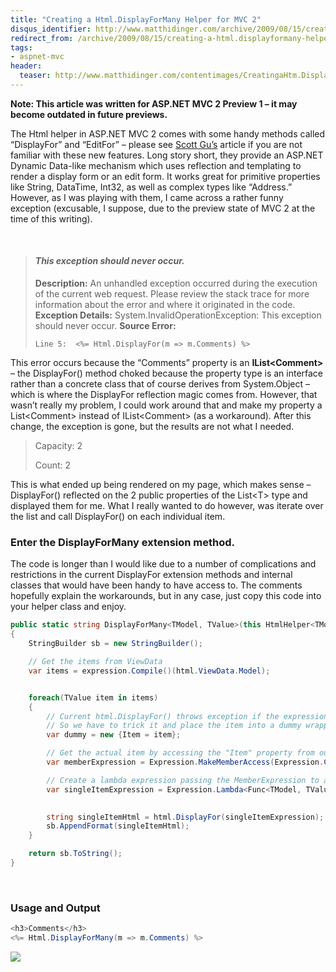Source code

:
 ```yaml
---
title: "Creating a Html.DisplayForMany Helper for MVC 2"
disqus_identifier: http://www.matthidinger.com/archive/2009/08/15/creating-a-html.displayformany-helper-for-mvc-2.aspx
redirect_from: /archive/2009/08/15/creating-a-html.displayformany-helper-for-mvc-2.aspx/
tags: 
- aspnet-mvc
header:
  teaser: http://www.matthidinger.com/contentimages/CreatingaHtm.DisplayForManyHelperforMVC2_1164D/image_thumb.png
---
```

**Note: This article was written for ASP.NET MVC 2 Preview 1 – it may become outdated in future previews.**

The Html helper in ASP.NET MVC 2 comes with some handy methods called “DisplayFor” and “EditFor” – please see [Scott Gu’s](http://weblogs.asp.net/scottgu/archive/2009/07/31/asp-net-mvc-v2-preview-1-released.aspx) article if you are not familiar with these new features. Long story short, they provide an ASP.NET Dynamic Data-like mechanism which uses reflection and templating to render a display form or an edit form. It works great for primitive properties like String, DataTime, Int32, as well as complex types like “Address.” However, as I was playing with them, I came across a rather funny exception (excusable, I suppose, due to the preview state of MVC 2 at the time of this writing).

 

> #### *This exception should never occur.*
>
> **Description:** An unhandled exception occurred during the execution of the current web request. Please review the stack trace for more information about the error and where it originated in the code.
> **Exception Details:** System.InvalidOperationException: This exception should never occur.
> **Source Error:**
>
>     Line 5:  <%= Html.DisplayFor(m => m.Comments) %>

This error occurs because the “Comments” property is an **IList&lt;Comment&gt;** – the DisplayFor() method choked because the property type is an interface rather than a concrete class that of course derives from System.Object – which is where the DisplayFor reflection magic comes from. However, that wasn’t really my problem, I could work around that and make my property a List&lt;Comment&gt; instead of IList&lt;Comment&gt; (as a workaround). After this change, the exception is gone, but the results are not what I needed.

> Capacity: 2
>
> Count: 2

This is what ended up being rendered on my page, which makes sense – DisplayFor() reflected on the 2 public properties of the List&lt;T&gt; type and displayed them for me. What I really wanted to do however, was iterate over the list and call DisplayFor() on each individual item.

### Enter the DisplayForMany extension method.

The code is longer than I would like due to a number of complications and restrictions in the current DisplayFor extension methods and internal classes that would have been handy to have access to. The comments hopefully explain the workarounds, but in any case, just copy this code into your helper class and enjoy.

```csharp
public static string DisplayForMany<TModel, TValue>(this HtmlHelper<TModel> html, Expression<Func<TModel, IEnumerable<TValue>>> expression) where TModel : class
{
    StringBuilder sb = new StringBuilder();

    // Get the items from ViewData
    var items = expression.Compile()(html.ViewData.Model);


    foreach(TValue item in items)
    {
        // Current html.DisplayFor() throws exception if the expression is anything that isn't a "MemberAccessExpression"
        // So we have to trick it and place the item into a dummy wrapper and access the item through a Property
        var dummy = new {Item = item};

        // Get the actual item by accessing the "Item" property from our dummy class
        var memberExpression = Expression.MakeMemberAccess(Expression.Constant(dummy), dummy.GetType().GetProperty("Item"));

        // Create a lambda expression passing the MemberExpression to access the "Item" property and the expression params
        var singleItemExpression = Expression.Lambda<Func<TModel, TValue>>(memberExpression,
                                                                           expression.Parameters);

        string singleItemHtml = html.DisplayFor(singleItemExpression);
        sb.AppendFormat(singleItemHtml);    
    }

    return sb.ToString();
}
```

 

### Usage and Output

```csharp
<h3>Comments</h3>
<%= Html.DisplayForMany(m => m.Comments) %>
```

![](http://www.matthidinger.com/contentimages/CreatingaHtm.DisplayForManyHelperforMVC2_1164D/image_thumb.png)


 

======

The problem
Return the lines containing "System", taking each one from the listing.

Response for this exercise
> **Exception Details:** System.InvalidOperationException: This exception should never occur.
This error occurs because the “Comments” property is an **IList&lt;Comment&gt;** – the DisplayFor() method choked because the property type is an interface rather than a concrete class that of course derives from System.Object – which is where the DisplayFor reflection magic comes from. However, that wasn’t really my problem, I could work around that and make my property a List&lt;Comment&gt; instead of IList&lt;Comment&gt; (as a workaround). After this change, the exception is gone, but the results are not what I needed.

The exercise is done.